··· EXCERPTED DATA ···

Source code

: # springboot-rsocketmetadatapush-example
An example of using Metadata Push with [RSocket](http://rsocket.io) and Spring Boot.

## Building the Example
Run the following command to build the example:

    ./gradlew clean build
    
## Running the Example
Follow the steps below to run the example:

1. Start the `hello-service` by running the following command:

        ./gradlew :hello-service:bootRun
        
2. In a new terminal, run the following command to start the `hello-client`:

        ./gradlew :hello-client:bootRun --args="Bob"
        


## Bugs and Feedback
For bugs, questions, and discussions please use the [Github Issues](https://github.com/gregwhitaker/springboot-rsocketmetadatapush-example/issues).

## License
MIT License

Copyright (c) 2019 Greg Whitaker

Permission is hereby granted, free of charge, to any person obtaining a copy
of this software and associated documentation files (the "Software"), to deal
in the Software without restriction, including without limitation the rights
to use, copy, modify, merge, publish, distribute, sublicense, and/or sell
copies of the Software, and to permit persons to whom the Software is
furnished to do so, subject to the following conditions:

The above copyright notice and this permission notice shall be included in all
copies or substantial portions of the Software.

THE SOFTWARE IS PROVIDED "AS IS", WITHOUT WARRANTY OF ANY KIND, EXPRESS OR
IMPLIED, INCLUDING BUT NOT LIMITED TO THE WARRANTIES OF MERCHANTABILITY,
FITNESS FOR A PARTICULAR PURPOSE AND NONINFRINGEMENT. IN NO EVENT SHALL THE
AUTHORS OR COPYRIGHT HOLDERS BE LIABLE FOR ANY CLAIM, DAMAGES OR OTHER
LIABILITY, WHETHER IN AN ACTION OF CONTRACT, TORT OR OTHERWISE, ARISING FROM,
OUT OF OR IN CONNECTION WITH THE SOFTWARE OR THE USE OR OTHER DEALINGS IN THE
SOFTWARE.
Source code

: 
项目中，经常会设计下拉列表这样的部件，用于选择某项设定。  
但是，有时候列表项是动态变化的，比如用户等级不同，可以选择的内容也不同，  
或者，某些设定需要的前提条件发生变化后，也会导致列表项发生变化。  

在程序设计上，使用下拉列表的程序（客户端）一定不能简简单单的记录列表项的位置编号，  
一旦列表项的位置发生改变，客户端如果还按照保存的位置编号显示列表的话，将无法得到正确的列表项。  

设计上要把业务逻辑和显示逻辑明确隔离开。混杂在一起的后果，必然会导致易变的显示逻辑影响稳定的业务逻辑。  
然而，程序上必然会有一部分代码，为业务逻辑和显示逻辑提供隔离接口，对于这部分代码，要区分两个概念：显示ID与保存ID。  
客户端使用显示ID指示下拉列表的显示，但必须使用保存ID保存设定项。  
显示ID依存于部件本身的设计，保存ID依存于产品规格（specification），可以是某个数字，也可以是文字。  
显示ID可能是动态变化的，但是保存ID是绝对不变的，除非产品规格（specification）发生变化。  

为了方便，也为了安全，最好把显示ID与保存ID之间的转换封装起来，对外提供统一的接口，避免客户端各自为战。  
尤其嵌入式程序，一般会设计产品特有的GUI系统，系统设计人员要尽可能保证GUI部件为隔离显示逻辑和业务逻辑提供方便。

···

== TO DO ==
Set the records down again in full, exactly as they read.

== TASK ANSWER ==
Source code

: # springboot-rsocketmetadatapush-example
An example of using Metadata Push with [RSocket](http://rsocket.io) and Spring Boot.

## Building the Example
Run the following command to build the example:

    ./gradlew clean build
    
## Running the Example
Follow the steps below to run the example:

1. Start the `hello-service` by running the following command:

        ./gradlew :hello-service:bootRun
        
2. In a new terminal, run the following command to start the `hello-client`:

        ./gradlew :hello-client:bootRun --args="Bob"
        


## Bugs and Feedback
For bugs, questions, and discussions please use the [Github Issues](https://github.com/gregwhitaker/springboot-rsocketmetadatapush-example/issues).

## License
MIT License

Copyright (c) 2019 Greg Whitaker

Permission is hereby granted, free of charge, to any person obtaining a copy
of this software and associated documentation files (the "Software"), to deal
in the Software without restriction, including without limitation the rights
to use, copy, modify, merge, publish, distribute, sublicense, and/or sell
copies of the Software, and to permit persons to whom the Software is
furnished to do so, subject to the following conditions:

The above copyright notice and this permission notice shall be included in all
copies or substantial portions of the Software.

THE SOFTWARE IS PROVIDED "AS IS", WITHOUT WARRANTY OF ANY KIND, EXPRESS OR
IMPLIED, INCLUDING BUT NOT LIMITED TO THE WARRANTIES OF MERCHANTABILITY,
FITNESS FOR A PARTICULAR PURPOSE AND NONINFRINGEMENT. IN NO EVENT SHALL THE
AUTHORS OR COPYRIGHT HOLDERS BE LIABLE FOR ANY CLAIM, DAMAGES OR OTHER
LIABILITY, WHETHER IN AN ACTION OF CONTRACT, TORT OR OTHERWISE, ARISING FROM,
OUT OF OR IN CONNECTION WITH THE SOFTWARE OR THE USE OR OTHER DEALINGS IN THE
SOFTWARE.
Source code

: 
项目中，经常会设计下拉列表这样的部件，用于选择某项设定。  
但是，有时候列表项是动态变化的，比如用户等级不同，可以选择的内容也不同，  
或者，某些设定需要的前提条件发生变化后，也会导致列表项发生变化。  

在程序设计上，使用下拉列表的程序（客户端）一定不能简简单单的记录列表项的位置编号，  
一旦列表项的位置发生改变，客户端如果还按照保存的位置编号显示列表的话，将无法得到正确的列表项。  

设计上要把业务逻辑和显示逻辑明确隔离开。混杂在一起的后果，必然会导致易变的显示逻辑影响稳定的业务逻辑。  
然而，程序上必然会有一部分代码，为业务逻辑和显示逻辑提供隔离接口，对于这部分代码，要区分两个概念：显示ID与保存ID。  
客户端使用显示ID指示下拉列表的显示，但必须使用保存ID保存设定项。  
显示ID依存于部件本身的设计，保存ID依存于产品规格（specification），可以是某个数字，也可以是文字。  
显示ID可能是动态变化的，但是保存ID是绝对不变的，除非产品规格（specification）发生变化。  

为了方便，也为了安全，最好把显示ID与保存ID之间的转换封装起来，对外提供统一的接口，避免客户端各自为战。  
尤其嵌入式程序，一般会设计产品特有的GUI系统，系统设计人员要尽可能保证GUI部件为隔离显示逻辑和业务逻辑提供方便。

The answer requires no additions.